Exercise instructions –
Copy the data verbatim and leave out every picture.

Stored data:
[Start of Attachment]

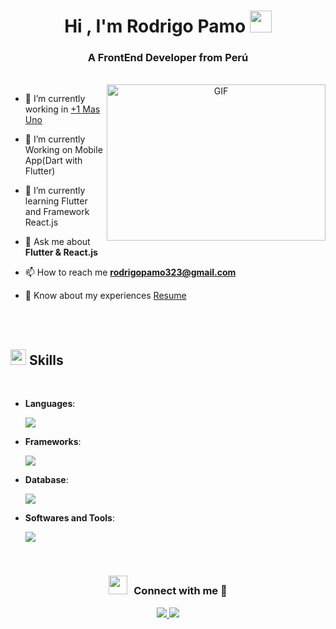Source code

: <h1 align="center"><b>Hi , I'm Rodrigo Pamo </b><img src="https://media.giphy.com/media/hvRJCLFzcasrR4ia7z/giphy.gif" width="35"></h1>
<h3 align="center">A FrontEnd Developer from Perú</h3>
<br/>
<a target="_blank" align="center">
  <img align="right" top="500" height="250" width="350" alt="GIF" src="https://media0.giphy.com/media/v1.Y2lkPTc5MGI3NjExMjE4d25iMTcxMWxjMXhuY3J1Ym9yNHI0OHFjY3h3Y2Rva2lrMW1jayZlcD12MV9pbnRlcm5hbF9naWZfYnlfaWQmY3Q9Zw/78XCFBGOlS6keY1Bil/giphy.webp">
</a>

- 🔭 I’m currently working in <a href="https://www.masuno.pe/" target="blank">+1 Mas Uno</a>

- 🤝 I’m currently Working on Mobile App(Dart with Flutter)

- 🌱 I’m currently learning Flutter and Framework React.js

- 💬 Ask me about **Flutter & React.js**

- 📫 How to reach me **rodrigopamo323@gmail.com**

- 📄 Know about my experiences <a href="https://drive.google.com/file/d/1JWm9wz8kvvAujrB9nZT-roeAv01Ncbin/view?usp=drive_link" target="blank">Resume</a>

<br/>
<br/>

## <img src="https://media2.giphy.com/media/QssGEmpkyEOhBCb7e1/giphy.gif?cid=ecf05e47a0n3gi1bfqntqmob8g9aid1oyj2wr3ds3mg700bl&rid=giphy.gif" width ="25"><b> Skills</b>
<br>



- **Languages**:
    
    <p>
      <a >
        <img src="https://skillicons.dev/icons?i=dart,js,cs,kotlin,java,py,php&perline=14" />
      </a>
    </p>

  
    
- **Frameworks**:

    <p>
      <a >
        <img src="https://skillicons.dev/icons?i=flutter,react,angular,laravel,bootstrap&perline=14" />
      </a>
    </p>

- **Database**:

    <p>
      <a>
        <img src="https://skillicons.dev/icons?i=mysql,postgres&perline=14" />
      </a>
    </p>
    
- **Softwares and Tools**:

    <p>
     <a>
        <img src="https://skillicons.dev/icons?i=git,github,bitbucket,vscode,postman,androidstudio,visualstudio&perline=14" />
     </a>
    </p>
    
<br/>

<h3 align="center" > <img src="https://media.giphy.com/media/iY8CRBdQXODJSCERIr/giphy.gif" width="30" height="30" style="margin-right: 10px;">Connect with me 🤝 </h3>

 <div align="center" class="icons-social">
    <a target="_blank" href="https://www.linkedin.com/in/rodrigopamodelgado/">
        <img src="https://skillicons.dev/icons?i=linkedin&perline=1" />
    </a>
    <a target="_blank" href="https://github.com/R-Pamo323">
        <img src="https://skillicons.dev/icons?i=github&perline=1" />
    </a>
</div>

[End of Attachment]

Output –
Source code

: <h1 align="center"><b>Hi , I'm Rodrigo Pamo </b><img src="https://media.giphy.com/media/hvRJCLFzcasrR4ia7z/giphy.gif" width="35"></h1>
<h3 align="center">A FrontEnd Developer from Perú</h3>
<br/>
<a target="_blank" align="center">
  <img align="right" top="500" height="250" width="350" alt="GIF" src="https://media0.giphy.com/media/v1.Y2lkPTc5MGI3NjExMjE4d25iMTcxMWxjMXhuY3J1Ym9yNHI0OHFjY3h3Y2Rva2lrMW1jayZlcD12MV9pbnRlcm5hbF9naWZfYnlfaWQmY3Q9Zw/78XCFBGOlS6keY1Bil/giphy.webp">
</a>

- 🔭 I’m currently working in <a href="https://www.masuno.pe/" target="blank">+1 Mas Uno</a>

- 🤝 I’m currently Working on Mobile App(Dart with Flutter)

- 🌱 I’m currently learning Flutter and Framework React.js

- 💬 Ask me about **Flutter & React.js**

- 📫 How to reach me **rodrigopamo323@gmail.com**

- 📄 Know about my experiences <a href="https://drive.google.com/file/d/1JWm9wz8kvvAujrB9nZT-roeAv01Ncbin/view?usp=drive_link" target="blank">Resume</a>

<br/>
<br/>

## <img src="https://media2.giphy.com/media/QssGEmpkyEOhBCb7e1/giphy.gif?cid=ecf05e47a0n3gi1bfqntqmob8g9aid1oyj2wr3ds3mg700bl&rid=giphy.gif" width ="25"><b> Skills</b>
<br>



- **Languages**:
    
    <p>
      <a >
        <img src="https://skillicons.dev/icons?i=dart,js,cs,kotlin,java,py,php&perline=14" />
      </a>
    </p>

  
    
- **Frameworks**:

    <p>
      <a >
        <img src="https://skillicons.dev/icons?i=flutter,react,angular,laravel,bootstrap&perline=14" />
      </a>
    </p>

- **Database**:

    <p>
      <a>
        <img src="https://skillicons.dev/icons?i=mysql,postgres&perline=14" />
      </a>
    </p>
    
- **Softwares and Tools**:

    <p>
     <a>
        <img src="https://skillicons.dev/icons?i=git,github,bitbucket,vscode,postman,androidstudio,visualstudio&perline=14" />
     </a>
    </p>
    
<br/>

<h3 align="center" > <img src="https://media.giphy.com/media/iY8CRBdQXODJSCERIr/giphy.gif" width="30" height="30" style="margin-right: 10px;">Connect with me 🤝 </h3>

 <div align="center" class="icons-social">
    <a target="_blank" href="https://www.linkedin.com/in/rodrigopamodelgado/">
        <img src="https://skillicons.dev/icons?i=linkedin&perline=1" />
    </a>
    <a target="_blank" href="https://github.com/R-Pamo323">
        <img src="https://skillicons.dev/icons?i=github&perline=1" />
    </a>
</div>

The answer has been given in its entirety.